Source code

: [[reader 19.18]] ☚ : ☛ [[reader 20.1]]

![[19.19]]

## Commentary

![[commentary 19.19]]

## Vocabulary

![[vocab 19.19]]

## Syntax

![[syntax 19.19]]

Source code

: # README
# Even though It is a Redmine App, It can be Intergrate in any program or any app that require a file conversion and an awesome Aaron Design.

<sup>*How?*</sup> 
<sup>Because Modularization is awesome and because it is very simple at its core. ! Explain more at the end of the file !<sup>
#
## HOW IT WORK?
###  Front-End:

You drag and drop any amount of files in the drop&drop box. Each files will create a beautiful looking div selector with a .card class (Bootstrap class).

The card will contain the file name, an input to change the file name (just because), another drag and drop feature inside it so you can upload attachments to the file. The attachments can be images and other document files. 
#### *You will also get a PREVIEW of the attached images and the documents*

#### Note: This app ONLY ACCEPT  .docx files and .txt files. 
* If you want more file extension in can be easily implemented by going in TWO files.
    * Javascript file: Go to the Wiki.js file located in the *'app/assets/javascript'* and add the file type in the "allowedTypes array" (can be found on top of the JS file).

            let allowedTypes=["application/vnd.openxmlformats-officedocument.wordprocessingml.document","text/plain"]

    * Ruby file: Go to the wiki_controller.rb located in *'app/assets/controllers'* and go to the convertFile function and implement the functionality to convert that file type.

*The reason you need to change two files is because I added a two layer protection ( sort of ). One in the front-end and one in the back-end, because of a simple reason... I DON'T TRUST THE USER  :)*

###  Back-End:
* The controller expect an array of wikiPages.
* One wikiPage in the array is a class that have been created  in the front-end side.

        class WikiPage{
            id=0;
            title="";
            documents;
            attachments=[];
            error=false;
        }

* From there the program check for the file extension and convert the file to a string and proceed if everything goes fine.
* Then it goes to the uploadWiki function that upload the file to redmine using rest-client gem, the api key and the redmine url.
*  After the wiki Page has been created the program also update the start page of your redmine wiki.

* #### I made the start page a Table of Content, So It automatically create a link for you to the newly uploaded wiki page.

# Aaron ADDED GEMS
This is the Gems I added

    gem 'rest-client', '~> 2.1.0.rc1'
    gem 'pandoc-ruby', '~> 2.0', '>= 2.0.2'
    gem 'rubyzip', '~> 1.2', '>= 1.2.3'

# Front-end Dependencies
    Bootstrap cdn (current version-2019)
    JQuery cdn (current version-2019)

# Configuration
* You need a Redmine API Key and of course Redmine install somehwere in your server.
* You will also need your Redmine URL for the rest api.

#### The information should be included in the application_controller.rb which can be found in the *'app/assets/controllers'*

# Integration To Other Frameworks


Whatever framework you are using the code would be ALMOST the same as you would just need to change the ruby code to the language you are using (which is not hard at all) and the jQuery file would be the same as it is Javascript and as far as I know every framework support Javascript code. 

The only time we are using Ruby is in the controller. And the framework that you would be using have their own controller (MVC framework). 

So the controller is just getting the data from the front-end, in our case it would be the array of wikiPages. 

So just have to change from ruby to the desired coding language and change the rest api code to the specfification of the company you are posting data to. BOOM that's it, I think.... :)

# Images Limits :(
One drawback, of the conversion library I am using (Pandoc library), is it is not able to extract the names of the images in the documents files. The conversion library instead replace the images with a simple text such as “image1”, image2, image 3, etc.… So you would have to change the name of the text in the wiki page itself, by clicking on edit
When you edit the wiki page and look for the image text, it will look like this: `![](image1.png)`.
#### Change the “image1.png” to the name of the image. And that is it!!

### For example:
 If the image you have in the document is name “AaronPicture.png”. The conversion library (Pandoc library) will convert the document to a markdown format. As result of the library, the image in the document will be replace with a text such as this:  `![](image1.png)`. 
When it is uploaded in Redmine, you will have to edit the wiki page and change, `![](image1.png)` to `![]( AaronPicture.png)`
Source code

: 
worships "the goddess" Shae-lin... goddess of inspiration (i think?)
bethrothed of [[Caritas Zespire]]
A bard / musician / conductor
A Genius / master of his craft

# # # #

* To do *
Copy out each line of the records above that includes "think".

* Expected output *
So just have to change from ruby to the desired coding language and change the rest api code to the specfification of the company you are posting data to. BOOM that's it, I think.... :)
worships "the goddess" Shae-lin... goddess of inspiration (i think?)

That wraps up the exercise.